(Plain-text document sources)
########

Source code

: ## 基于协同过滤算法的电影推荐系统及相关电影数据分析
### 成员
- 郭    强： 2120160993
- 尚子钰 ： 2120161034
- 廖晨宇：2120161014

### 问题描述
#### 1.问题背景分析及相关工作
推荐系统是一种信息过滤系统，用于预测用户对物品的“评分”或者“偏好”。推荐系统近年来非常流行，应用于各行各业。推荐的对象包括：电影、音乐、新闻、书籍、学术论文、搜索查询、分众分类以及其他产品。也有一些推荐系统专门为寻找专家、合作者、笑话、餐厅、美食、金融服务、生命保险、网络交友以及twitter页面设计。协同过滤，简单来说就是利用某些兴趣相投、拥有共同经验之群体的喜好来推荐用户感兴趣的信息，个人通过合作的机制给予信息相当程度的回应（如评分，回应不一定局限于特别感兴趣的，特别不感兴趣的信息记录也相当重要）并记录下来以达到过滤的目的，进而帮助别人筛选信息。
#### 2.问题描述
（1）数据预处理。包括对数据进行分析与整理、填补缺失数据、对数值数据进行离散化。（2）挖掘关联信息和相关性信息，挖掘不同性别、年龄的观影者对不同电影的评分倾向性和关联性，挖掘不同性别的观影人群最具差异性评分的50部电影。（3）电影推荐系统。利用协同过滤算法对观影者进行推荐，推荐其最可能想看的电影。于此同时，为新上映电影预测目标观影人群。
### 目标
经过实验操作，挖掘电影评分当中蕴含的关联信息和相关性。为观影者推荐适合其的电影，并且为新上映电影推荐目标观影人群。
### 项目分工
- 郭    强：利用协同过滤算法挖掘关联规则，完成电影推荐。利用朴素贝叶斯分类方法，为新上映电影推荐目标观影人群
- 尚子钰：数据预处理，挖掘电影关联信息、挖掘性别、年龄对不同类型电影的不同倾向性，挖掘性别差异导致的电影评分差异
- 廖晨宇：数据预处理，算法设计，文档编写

########

PROMPT:
An exact copy of every record is needed.

RESULT OF THIS EXERCISE:
Source code

: ## 基于协同过滤算法的电影推荐系统及相关电影数据分析
### 成员
- 郭    强： 2120160993
- 尚子钰 ： 2120161034
- 廖晨宇：2120161014

### 问题描述
#### 1.问题背景分析及相关工作
推荐系统是一种信息过滤系统，用于预测用户对物品的“评分”或者“偏好”。推荐系统近年来非常流行，应用于各行各业。推荐的对象包括：电影、音乐、新闻、书籍、学术论文、搜索查询、分众分类以及其他产品。也有一些推荐系统专门为寻找专家、合作者、笑话、餐厅、美食、金融服务、生命保险、网络交友以及twitter页面设计。协同过滤，简单来说就是利用某些兴趣相投、拥有共同经验之群体的喜好来推荐用户感兴趣的信息，个人通过合作的机制给予信息相当程度的回应（如评分，回应不一定局限于特别感兴趣的，特别不感兴趣的信息记录也相当重要）并记录下来以达到过滤的目的，进而帮助别人筛选信息。
#### 2.问题描述
（1）数据预处理。包括对数据进行分析与整理、填补缺失数据、对数值数据进行离散化。（2）挖掘关联信息和相关性信息，挖掘不同性别、年龄的观影者对不同电影的评分倾向性和关联性，挖掘不同性别的观影人群最具差异性评分的50部电影。（3）电影推荐系统。利用协同过滤算法对观影者进行推荐，推荐其最可能想看的电影。于此同时，为新上映电影预测目标观影人群。
### 目标
经过实验操作，挖掘电影评分当中蕴含的关联信息和相关性。为观影者推荐适合其的电影，并且为新上映电影推荐目标观影人群。
### 项目分工
- 郭    强：利用协同过滤算法挖掘关联规则，完成电影推荐。利用朴素贝叶斯分类方法，为新上映电影推荐目标观影人群
- 尚子钰：数据预处理，挖掘电影关联信息、挖掘性别、年龄对不同类型电影的不同倾向性，挖掘性别差异导致的电影评分差异
- 廖晨宇：数据预处理，算法设计，文档编写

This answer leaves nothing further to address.